# [Try it]
Wherever a line in the data holds the word "caption", pull that line out.

# [Given data]
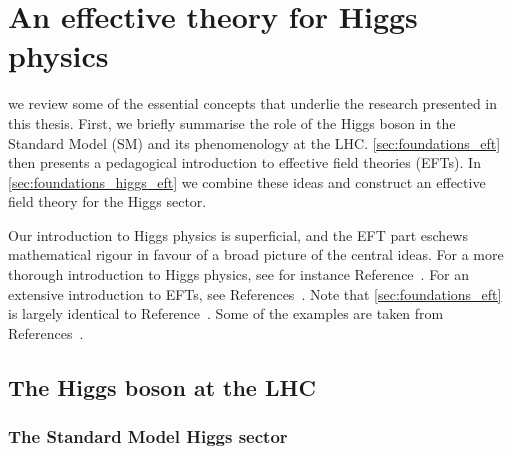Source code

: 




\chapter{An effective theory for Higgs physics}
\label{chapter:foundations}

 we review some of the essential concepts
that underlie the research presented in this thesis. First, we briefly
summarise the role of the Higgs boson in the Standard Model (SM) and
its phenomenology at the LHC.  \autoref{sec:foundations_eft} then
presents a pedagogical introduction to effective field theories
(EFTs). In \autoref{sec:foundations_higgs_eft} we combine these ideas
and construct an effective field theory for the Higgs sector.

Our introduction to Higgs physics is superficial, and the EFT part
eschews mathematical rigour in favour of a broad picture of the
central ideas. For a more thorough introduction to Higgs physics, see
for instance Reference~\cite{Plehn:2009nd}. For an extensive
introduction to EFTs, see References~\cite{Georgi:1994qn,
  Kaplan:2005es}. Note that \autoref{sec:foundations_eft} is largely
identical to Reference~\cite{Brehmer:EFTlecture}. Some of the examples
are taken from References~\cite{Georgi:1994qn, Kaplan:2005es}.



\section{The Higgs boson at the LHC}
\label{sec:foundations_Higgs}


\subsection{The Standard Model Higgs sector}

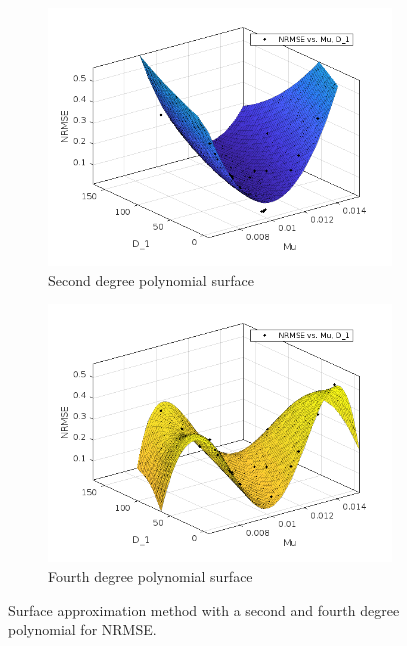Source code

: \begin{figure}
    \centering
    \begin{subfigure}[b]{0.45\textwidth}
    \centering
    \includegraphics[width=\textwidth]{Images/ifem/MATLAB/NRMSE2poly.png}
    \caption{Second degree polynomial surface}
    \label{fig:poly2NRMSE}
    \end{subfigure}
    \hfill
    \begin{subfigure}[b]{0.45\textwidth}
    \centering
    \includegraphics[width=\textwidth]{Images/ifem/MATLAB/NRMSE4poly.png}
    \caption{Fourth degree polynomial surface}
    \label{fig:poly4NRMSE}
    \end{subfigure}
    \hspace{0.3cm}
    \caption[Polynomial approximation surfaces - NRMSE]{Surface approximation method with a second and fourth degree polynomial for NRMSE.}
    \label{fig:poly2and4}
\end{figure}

# [Solution]
    \caption{Second degree polynomial surface}
    \caption{Fourth degree polynomial surface}
    \caption[Polynomial approximation surfaces - NRMSE]{Surface approximation method with a second and fourth degree polynomial for NRMSE.}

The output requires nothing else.